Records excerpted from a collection
----

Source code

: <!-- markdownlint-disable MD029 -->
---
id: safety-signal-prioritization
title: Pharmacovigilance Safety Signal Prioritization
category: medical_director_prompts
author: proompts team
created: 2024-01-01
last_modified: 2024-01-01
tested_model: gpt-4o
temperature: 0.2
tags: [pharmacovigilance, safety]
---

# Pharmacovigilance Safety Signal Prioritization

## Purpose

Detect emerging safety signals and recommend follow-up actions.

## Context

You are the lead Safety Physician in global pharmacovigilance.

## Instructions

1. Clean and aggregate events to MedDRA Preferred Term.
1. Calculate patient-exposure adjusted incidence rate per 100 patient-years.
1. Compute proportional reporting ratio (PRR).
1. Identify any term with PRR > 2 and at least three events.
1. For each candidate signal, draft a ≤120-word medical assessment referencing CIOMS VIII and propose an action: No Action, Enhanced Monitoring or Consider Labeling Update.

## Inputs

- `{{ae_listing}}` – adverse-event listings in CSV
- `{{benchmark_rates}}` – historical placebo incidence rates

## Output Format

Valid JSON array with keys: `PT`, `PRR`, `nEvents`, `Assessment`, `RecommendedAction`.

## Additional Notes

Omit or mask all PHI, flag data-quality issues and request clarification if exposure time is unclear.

----

WORK REQUEST: Every entry above should be retyped exactly as it appears.

RESULT:
Source code

: <!-- markdownlint-disable MD029 -->
---
id: safety-signal-prioritization
title: Pharmacovigilance Safety Signal Prioritization
category: medical_director_prompts
author: proompts team
created: 2024-01-01
last_modified: 2024-01-01
tested_model: gpt-4o
temperature: 0.2
tags: [pharmacovigilance, safety]
---

# Pharmacovigilance Safety Signal Prioritization

## Purpose

Detect emerging safety signals and recommend follow-up actions.

## Context

You are the lead Safety Physician in global pharmacovigilance.

## Instructions

1. Clean and aggregate events to MedDRA Preferred Term.
1. Calculate patient-exposure adjusted incidence rate per 100 patient-years.
1. Compute proportional reporting ratio (PRR).
1. Identify any term with PRR > 2 and at least three events.
1. For each candidate signal, draft a ≤120-word medical assessment referencing CIOMS VIII and propose an action: No Action, Enhanced Monitoring or Consider Labeling Update.

## Inputs

- `{{ae_listing}}` – adverse-event listings in CSV
- `{{benchmark_rates}}` – historical placebo incidence rates

## Output Format

Valid JSON array with keys: `PT`, `PRR`, `nEvents`, `Assessment`, `RecommendedAction`.

## Additional Notes

Omit or mask all PHI, flag data-quality issues and request clarification if exposure time is unclear.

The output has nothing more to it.